To fill this gap, they created GenSQL, allowing the user to query both the dataset and the probabilistic model using a uncomplicated yet powerful formal programming language.
GenSQL users upload their data and probabilistic model, which the system automatically integrates. They can then run queries on the data, which also receive input from the probabilistic model running in the background. This not only enables more intricate queries, but can also provide more exact answers.
For example, a query in GenSQL might look something like this: “What is the probability that a programmer from Seattle knows the Rust programming language?” Simply looking at the correlation between columns in the database may not capture subtle relationships. Incorporating a probabilistic model can capture more intricate interactions.

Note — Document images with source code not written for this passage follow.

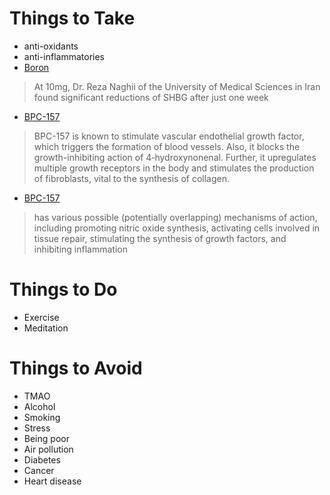# Things to Take
- anti-oxidants
- anti-inflammatories
- [Boron](https://morningsteel.com/shbg-blockers/)
> At 10mg, Dr. Reza Naghii of the University of Medical Sciences in Iran found significant reductions of SHBG after just one week
- [BPC-157](https://www.peptides.org/bpc-157/)
> BPC-157 is known to stimulate vascular endothelial growth factor, which triggers the formation of blood vessels. Also, it blocks the growth-inhibiting action of 4‐hydroxynonenal. Further, it upregulates multiple growth receptors in the body and stimulates the production of fibroblasts, vital to the synthesis of collagen.
- [BPC-157](https://examine.com/supplements/bpc-157/)
>  has various possible (potentially overlapping) mechanisms of action, including promoting nitric oxide synthesis, activating cells involved in tissue repair, stimulating the synthesis of growth factors, and inhibiting inflammation

# Things to Do
- Exercise
- Meditation

# Things to Avoid
- TMAO
- Alcohol
- Smoking
- Stress
- Being poor
- Air pollution
- Diabetes
- Cancer
- Heart disease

In addition, GenSQL probabilistic models are auditable, so people can see what data the model uses to make decisions. In addition, these models provide a calibrated measure of uncertainty with each response.
For example, if someone uses this calibrated uncertainty to ask the model to predict the outcomes of different cancer treatments for a patient from a minority group that is underrepresented in the dataset, GenSQL will tell the user that the outcomes are uncertain and provide the degree of uncertainty, rather than overconfidently advocating for the wrong treatment.
Faster and more exact results
To evaluate GenSQL, the researchers compared their system to popular baseline methods that utilize neural networks. GenSQL was 1.7 to 6.8 times faster than those approaches, executing most queries in a few milliseconds while delivering more exact results.
They also applied GenSQL to two case studies: in the first, the system identified mislabeled clinical trial data, and in the second, it generated exact synthetic data that captured intricate relationships in genomics.
Next, the researchers want to utilize GenSQL more broadly to model human populations at scale. With GenSQL, they can generate synthetic data to draw conclusions about things like health and salary, while controlling what information is used in the analysis.
They also want to make GenSQL easier to utilize and more productive by adding up-to-date optimizations and automation to the system. In the long run, the researchers want to enable users to perform natural-language queries in GenSQL. Their goal is to eventually develop an AI expert similar to ChatGPT, who could talk to you about any database, and base their answers on GenSQL queries.
This research is funded in part by the Defense Advanced Research Projects Agency (DARPA), Google and the Siegel Family Foundation.